**WORK INSTRUCTIONS:** The expected response is a copy of every line in the entries below that includes the word "tool".

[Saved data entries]
-- Opening Marker --
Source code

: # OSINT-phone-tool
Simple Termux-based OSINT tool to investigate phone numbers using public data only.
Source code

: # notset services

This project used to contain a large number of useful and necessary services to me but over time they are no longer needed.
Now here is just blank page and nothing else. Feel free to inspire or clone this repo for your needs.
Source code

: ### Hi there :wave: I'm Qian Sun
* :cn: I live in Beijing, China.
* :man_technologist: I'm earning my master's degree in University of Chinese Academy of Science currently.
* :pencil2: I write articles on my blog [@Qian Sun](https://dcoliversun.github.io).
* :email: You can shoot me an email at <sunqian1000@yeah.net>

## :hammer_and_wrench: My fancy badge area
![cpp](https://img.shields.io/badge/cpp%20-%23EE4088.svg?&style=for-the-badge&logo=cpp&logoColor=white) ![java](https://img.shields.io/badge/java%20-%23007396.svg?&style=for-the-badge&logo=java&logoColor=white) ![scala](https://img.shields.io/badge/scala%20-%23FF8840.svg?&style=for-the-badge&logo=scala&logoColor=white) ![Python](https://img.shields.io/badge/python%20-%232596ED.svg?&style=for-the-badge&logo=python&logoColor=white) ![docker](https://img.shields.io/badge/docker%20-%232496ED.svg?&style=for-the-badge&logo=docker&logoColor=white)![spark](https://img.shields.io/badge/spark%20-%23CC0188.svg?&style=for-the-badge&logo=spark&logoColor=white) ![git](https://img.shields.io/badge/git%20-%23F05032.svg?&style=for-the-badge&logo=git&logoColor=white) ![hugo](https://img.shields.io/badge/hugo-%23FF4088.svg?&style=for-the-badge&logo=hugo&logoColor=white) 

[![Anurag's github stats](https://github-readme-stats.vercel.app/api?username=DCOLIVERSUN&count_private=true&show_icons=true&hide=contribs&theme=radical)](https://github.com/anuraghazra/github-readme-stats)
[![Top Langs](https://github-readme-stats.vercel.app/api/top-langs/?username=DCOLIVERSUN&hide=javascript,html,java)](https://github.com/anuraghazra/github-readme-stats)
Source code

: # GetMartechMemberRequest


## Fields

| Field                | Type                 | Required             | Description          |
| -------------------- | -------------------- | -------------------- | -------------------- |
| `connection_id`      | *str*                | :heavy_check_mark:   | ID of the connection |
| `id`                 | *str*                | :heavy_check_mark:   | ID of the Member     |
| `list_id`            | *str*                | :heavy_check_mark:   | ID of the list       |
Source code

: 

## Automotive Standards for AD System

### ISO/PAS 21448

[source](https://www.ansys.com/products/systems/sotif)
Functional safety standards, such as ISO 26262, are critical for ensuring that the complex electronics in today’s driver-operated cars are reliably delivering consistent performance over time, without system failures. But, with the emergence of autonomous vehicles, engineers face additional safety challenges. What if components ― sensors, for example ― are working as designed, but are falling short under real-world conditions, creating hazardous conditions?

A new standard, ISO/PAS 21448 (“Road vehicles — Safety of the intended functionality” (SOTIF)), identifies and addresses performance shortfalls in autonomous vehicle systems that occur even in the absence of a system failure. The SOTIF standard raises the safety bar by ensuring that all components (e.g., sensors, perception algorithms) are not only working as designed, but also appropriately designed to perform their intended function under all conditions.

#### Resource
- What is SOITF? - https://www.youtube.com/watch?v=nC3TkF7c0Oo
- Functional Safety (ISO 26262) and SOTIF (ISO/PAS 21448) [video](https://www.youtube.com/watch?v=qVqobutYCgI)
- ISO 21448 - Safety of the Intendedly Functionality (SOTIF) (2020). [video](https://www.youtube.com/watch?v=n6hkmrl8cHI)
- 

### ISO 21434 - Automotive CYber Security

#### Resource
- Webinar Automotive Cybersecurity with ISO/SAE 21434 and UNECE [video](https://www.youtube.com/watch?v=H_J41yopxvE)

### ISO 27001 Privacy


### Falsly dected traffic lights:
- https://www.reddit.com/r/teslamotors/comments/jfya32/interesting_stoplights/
-- Closing Marker --
**FINISHED TASK:**
: # OSINT-phone-tool
Simple Termux-based OSINT tool to investigate phone numbers using public data only.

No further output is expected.